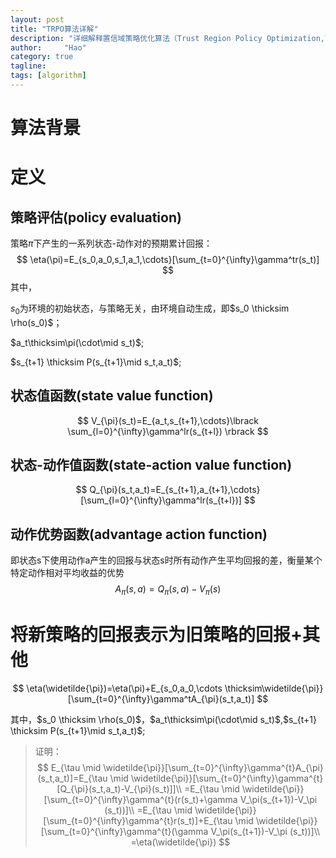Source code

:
 ```yaml
---
layout: post
title: "TRPO算法详解"
description: "详细解释置信域策略优化算法（Trust Region Policy Optimization,TRPO）"
author:     "Hao"
category: true
tagline: 
tags: [algorithm]
---
```




# 算法背景



# 定义

## 策略评估(policy evaluation)

策略$\pi$下产生的一系列状态-动作对的预期累计回报：
$$
\eta(\pi)=E_{s_0,a_0,s_1,a_1,\cdots}[\sum_{t=0}^{\infty}\gamma^tr(s_t)]
$$
其中，

$s_0$为环境的初始状态，与策略无关，由环境自动生成，即$s_0 \thicksim \rho(s_0)$；

$a_t\thicksim\pi(\cdot\mid s_t)$;

$s_{t+1} \thicksim P(s_{t+1}\mid s_t,a_t)$;

## 状态值函数(state value function)

$$
V_{\pi}(s_t)=E_{a_t,s_{t+1},\cdots}\lbrack \sum_{l=0}^{\infty}\gamma^lr(s_{t+l}) \rbrack
$$

## 状态-动作值函数(state-action value function)

$$
Q_{\pi}(s_t,a_t)=E_{s_{t+1},a_{t+1},\cdots}[\sum_{l=0}^{\infty}\gamma^lr(s_{t+l})]
$$

## 动作优势函数(advantage action function)

即状态s下使用动作a产生的回报与状态s时所有动作产生平均回报的差，衡量某个特定动作相对平均收益的优势
$$
A_{\pi}(s,a)=Q_{\pi}(s,a)-V_{\pi}(s)
$$

# 将新策略的回报表示为旧策略的回报+其他

$$
\eta(\widetilde{\pi})=\eta(\pi)+E_{s_0,a_0,\cdots \thicksim\widetilde{\pi}}[\sum_{t=0}^{\infty}\gamma^tA_{\pi}(s_t,a_t)]
$$

其中，$s_0 \thicksim \rho(s_0)$，$a_t\thicksim\pi(\cdot\mid s_t)$,$s_{t+1} \thicksim P(s_{t+1}\mid s_t,a_t)$;

> 证明：
> $$
> E_{\tau \mid \widetilde{\pi}}[\sum_{t=0}^{\infty}\gamma^{t}A_{\pi}(s_t,a_t)]=E_{\tau \mid \widetilde{\pi}}[\sum_{t=0}^{\infty}\gamma^{t}[Q_{\pi}(s_t,a_t)-V_{\pi}(s_t)]]\\
> =E_{\tau \mid \widetilde{\pi}}[\sum_{t=0}^{\infty}\gamma^{t}(r(s_t)+\gamma V_\pi(s_{t+1})-V_\pi (s_t))]\\
> =E_{\tau \mid \widetilde{\pi}}[\sum_{t=0}^{\infty}\gamma^{t}r(s_t)]+E_{\tau \mid \widetilde{\pi}}[\sum_{t=0}^{\infty}\gamma^{t}(\gamma V_\pi(s_{t+1})-V_\pi (s_t))]\\
> =\eta(\widetilde{\pi})
> $$
>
+--
GOAL OF THE EXERCISE
Reproduce the listing word for word and omit its pictures.

TASK SOLUTION
Source code

:
 ```yaml
---
layout: post
title: "TRPO算法详解"
description: "详细解释置信域策略优化算法（Trust Region Policy Optimization,TRPO）"
author:     "Hao"
category: true
tagline: 
tags: [algorithm]
---
```




# 算法背景



# 定义

## 策略评估(policy evaluation)

策略$\pi$下产生的一系列状态-动作对的预期累计回报：
$$
\eta(\pi)=E_{s_0,a_0,s_1,a_1,\cdots}[\sum_{t=0}^{\infty}\gamma^tr(s_t)]
$$
其中，

$s_0$为环境的初始状态，与策略无关，由环境自动生成，即$s_0 \thicksim \rho(s_0)$；

$a_t\thicksim\pi(\cdot\mid s_t)$;

$s_{t+1} \thicksim P(s_{t+1}\mid s_t,a_t)$;

## 状态值函数(state value function)

$$
V_{\pi}(s_t)=E_{a_t,s_{t+1},\cdots}\lbrack \sum_{l=0}^{\infty}\gamma^lr(s_{t+l}) \rbrack
$$

## 状态-动作值函数(state-action value function)

$$
Q_{\pi}(s_t,a_t)=E_{s_{t+1},a_{t+1},\cdots}[\sum_{l=0}^{\infty}\gamma^lr(s_{t+l})]
$$

## 动作优势函数(advantage action function)

即状态s下使用动作a产生的回报与状态s时所有动作产生平均回报的差，衡量某个特定动作相对平均收益的优势
$$
A_{\pi}(s,a)=Q_{\pi}(s,a)-V_{\pi}(s)
$$

# 将新策略的回报表示为旧策略的回报+其他

$$
\eta(\widetilde{\pi})=\eta(\pi)+E_{s_0,a_0,\cdots \thicksim\widetilde{\pi}}[\sum_{t=0}^{\infty}\gamma^tA_{\pi}(s_t,a_t)]
$$

其中，$s_0 \thicksim \rho(s_0)$，$a_t\thicksim\pi(\cdot\mid s_t)$,$s_{t+1} \thicksim P(s_{t+1}\mid s_t,a_t)$;

> 证明：
> $$
> E_{\tau \mid \widetilde{\pi}}[\sum_{t=0}^{\infty}\gamma^{t}A_{\pi}(s_t,a_t)]=E_{\tau \mid \widetilde{\pi}}[\sum_{t=0}^{\infty}\gamma^{t}[Q_{\pi}(s_t,a_t)-V_{\pi}(s_t)]]\\
> =E_{\tau \mid \widetilde{\pi}}[\sum_{t=0}^{\infty}\gamma^{t}(r(s_t)+\gamma V_\pi(s_{t+1})-V_\pi (s_t))]\\
> =E_{\tau \mid \widetilde{\pi}}[\sum_{t=0}^{\infty}\gamma^{t}r(s_t)]+E_{\tau \mid \widetilde{\pi}}[\sum_{t=0}^{\infty}\gamma^{t}(\gamma V_\pi(s_{t+1})-V_\pi (s_t))]\\
> =\eta(\widetilde{\pi})
> $$
>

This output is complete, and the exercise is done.